Vivimos en el siglo veintiuno, marcados por la paradoja que plantea Solana en el epígrafe de esta Educación personalizante: tenemos todas las herramientas para ser menos manipulables porque existen muchos medios para acceder a información que verifique, contraste, confirme, compare, analice y aporte evidencias sobre lo verdadero y lo falso; pero, simultáneamente, somos sujetos a los que les importa cada vez menos si algo es verdad o mentira porque tenemos la obsesión de corroborar nuestras creencias y de defenderlas por encima de todo y, tristemente, contra todos.

Desde mi análisis personal, esta realidad paradójica se ha ido construyendo a lo largo de mucho tiempo por la convergencia de varios ingredientes –modernos unos, posmodernos otros– que nos tienen hoy sumidos en esto que llaman el reino de la posverdad. A partir de ello, seguimos ciegamente a líderes que nos venden espejitos envueltos en discursos radicales –de derecha o de izquierda– a cambio del oro de nuestro pensamiento crítico y de la necesaria prevalencia de la realidad.

Algunos de estos ingredientes son:

– El surgimiento del sujeto fuerte como centro del mundo que, planteando elementos válidos de reivindicación de las libertades individuales y del derecho a la construcción de un proyecto de vida autónomo que aporte realización y felicidad, ha ido derivando en un egocentrismo caprichoso.

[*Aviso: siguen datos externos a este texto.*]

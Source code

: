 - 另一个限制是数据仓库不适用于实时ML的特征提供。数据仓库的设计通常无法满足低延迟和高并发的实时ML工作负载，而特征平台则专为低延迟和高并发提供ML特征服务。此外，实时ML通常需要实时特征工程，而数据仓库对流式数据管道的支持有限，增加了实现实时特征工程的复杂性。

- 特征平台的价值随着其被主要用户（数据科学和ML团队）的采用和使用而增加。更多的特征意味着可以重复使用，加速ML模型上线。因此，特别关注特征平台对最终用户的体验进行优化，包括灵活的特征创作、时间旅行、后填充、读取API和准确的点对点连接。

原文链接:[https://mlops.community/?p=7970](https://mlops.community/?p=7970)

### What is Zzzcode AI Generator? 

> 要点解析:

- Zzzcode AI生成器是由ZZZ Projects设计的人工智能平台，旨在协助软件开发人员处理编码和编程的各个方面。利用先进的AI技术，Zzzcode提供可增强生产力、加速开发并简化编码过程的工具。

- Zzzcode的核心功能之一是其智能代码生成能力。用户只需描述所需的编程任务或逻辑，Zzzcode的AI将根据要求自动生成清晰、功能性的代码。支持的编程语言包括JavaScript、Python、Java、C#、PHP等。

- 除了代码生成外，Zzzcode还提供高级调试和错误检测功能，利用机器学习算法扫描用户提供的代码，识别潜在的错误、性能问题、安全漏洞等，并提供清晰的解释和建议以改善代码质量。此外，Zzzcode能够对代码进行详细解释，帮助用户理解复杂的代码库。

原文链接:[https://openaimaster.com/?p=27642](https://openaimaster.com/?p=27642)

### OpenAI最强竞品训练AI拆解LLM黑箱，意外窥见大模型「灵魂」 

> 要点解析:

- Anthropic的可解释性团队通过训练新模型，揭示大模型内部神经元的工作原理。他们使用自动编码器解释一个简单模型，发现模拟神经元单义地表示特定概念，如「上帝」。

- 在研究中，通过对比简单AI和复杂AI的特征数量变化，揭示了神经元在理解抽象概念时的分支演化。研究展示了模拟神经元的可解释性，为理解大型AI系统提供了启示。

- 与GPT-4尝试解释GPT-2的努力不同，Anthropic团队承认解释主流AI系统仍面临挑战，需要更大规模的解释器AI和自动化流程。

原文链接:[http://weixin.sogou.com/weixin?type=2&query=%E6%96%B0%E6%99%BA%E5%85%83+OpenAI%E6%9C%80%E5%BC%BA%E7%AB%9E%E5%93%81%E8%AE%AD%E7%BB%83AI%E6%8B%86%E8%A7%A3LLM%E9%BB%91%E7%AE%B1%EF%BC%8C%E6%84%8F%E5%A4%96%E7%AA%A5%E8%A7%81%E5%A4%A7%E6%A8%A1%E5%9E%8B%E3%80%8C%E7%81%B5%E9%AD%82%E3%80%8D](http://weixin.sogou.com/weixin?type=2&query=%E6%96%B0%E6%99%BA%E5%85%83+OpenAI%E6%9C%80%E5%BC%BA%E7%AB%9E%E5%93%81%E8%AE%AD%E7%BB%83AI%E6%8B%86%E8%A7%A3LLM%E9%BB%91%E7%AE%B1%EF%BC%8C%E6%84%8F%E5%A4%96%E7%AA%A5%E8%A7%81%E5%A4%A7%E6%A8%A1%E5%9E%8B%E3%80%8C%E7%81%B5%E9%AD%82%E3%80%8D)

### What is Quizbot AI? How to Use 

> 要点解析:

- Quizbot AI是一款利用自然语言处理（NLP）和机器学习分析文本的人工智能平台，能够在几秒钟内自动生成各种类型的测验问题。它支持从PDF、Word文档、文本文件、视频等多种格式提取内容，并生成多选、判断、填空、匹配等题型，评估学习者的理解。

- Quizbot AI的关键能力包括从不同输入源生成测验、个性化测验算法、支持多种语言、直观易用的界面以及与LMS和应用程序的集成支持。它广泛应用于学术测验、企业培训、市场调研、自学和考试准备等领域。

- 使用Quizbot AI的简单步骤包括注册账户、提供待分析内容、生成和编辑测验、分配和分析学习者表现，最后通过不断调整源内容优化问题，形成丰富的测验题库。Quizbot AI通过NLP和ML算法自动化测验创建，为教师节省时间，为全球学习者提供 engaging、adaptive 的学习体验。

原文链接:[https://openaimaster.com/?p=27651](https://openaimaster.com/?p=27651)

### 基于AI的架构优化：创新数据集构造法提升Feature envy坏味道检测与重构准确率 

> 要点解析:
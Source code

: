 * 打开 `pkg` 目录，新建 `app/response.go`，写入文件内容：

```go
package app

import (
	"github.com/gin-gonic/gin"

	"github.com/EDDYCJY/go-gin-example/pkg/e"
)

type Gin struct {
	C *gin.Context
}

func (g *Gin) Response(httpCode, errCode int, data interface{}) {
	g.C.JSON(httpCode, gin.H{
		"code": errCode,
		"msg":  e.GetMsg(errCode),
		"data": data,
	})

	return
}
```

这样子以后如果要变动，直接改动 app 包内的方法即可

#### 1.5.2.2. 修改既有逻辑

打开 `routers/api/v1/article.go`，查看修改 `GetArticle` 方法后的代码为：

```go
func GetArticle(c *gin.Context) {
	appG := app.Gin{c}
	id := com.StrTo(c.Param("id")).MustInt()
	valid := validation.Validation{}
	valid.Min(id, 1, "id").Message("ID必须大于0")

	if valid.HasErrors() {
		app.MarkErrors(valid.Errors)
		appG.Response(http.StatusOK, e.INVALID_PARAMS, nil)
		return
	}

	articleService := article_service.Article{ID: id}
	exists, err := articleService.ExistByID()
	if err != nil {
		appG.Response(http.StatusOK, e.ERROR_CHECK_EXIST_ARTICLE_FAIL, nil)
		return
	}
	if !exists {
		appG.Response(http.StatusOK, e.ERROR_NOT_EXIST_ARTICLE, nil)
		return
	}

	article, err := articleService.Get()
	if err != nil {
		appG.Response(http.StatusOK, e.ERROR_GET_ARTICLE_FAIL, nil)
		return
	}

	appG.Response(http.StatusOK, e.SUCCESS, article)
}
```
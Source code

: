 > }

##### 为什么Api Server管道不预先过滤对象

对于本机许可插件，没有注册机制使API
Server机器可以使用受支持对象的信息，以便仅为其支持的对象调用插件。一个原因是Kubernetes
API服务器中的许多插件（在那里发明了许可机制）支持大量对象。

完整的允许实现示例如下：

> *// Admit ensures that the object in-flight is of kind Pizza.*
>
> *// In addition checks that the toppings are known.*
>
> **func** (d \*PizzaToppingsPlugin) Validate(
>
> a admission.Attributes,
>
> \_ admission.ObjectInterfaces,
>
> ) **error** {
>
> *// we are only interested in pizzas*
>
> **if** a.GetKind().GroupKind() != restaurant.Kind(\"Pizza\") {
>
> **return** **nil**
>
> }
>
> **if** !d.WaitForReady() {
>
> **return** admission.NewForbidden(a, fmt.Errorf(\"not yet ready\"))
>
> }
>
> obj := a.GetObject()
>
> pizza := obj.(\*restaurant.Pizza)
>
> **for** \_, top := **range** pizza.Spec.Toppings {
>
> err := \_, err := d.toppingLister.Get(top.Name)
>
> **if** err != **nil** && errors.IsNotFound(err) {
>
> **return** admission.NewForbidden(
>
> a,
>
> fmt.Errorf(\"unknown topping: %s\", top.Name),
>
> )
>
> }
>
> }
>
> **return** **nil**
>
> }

Lo que subordina a los otros al cumplimiento de los sueños o al seguimiento de la pasión de cada quien.

– La revaloración de las emociones y los sentimientos frente a la visión racionalista de la modernidad que, siendo valiosa porque busca integrar al ser humano escindido y muchas veces reprimido por un racionalismo exacerbado, ha ido convirtiéndose en una dictadura de lo que espontáneamente se siente. Esto se vuelve emotivismo radical en lugar de integración de los sentimientos en el tejido consciente que guía la búsqueda existencial.

– El individualismo y la competencia impuestos por el mercado como criterios absolutos de funcionamiento humano en la sociedad del consumo global; reducción del homo complexus a mero homo economicus, como señala Edgar Morin.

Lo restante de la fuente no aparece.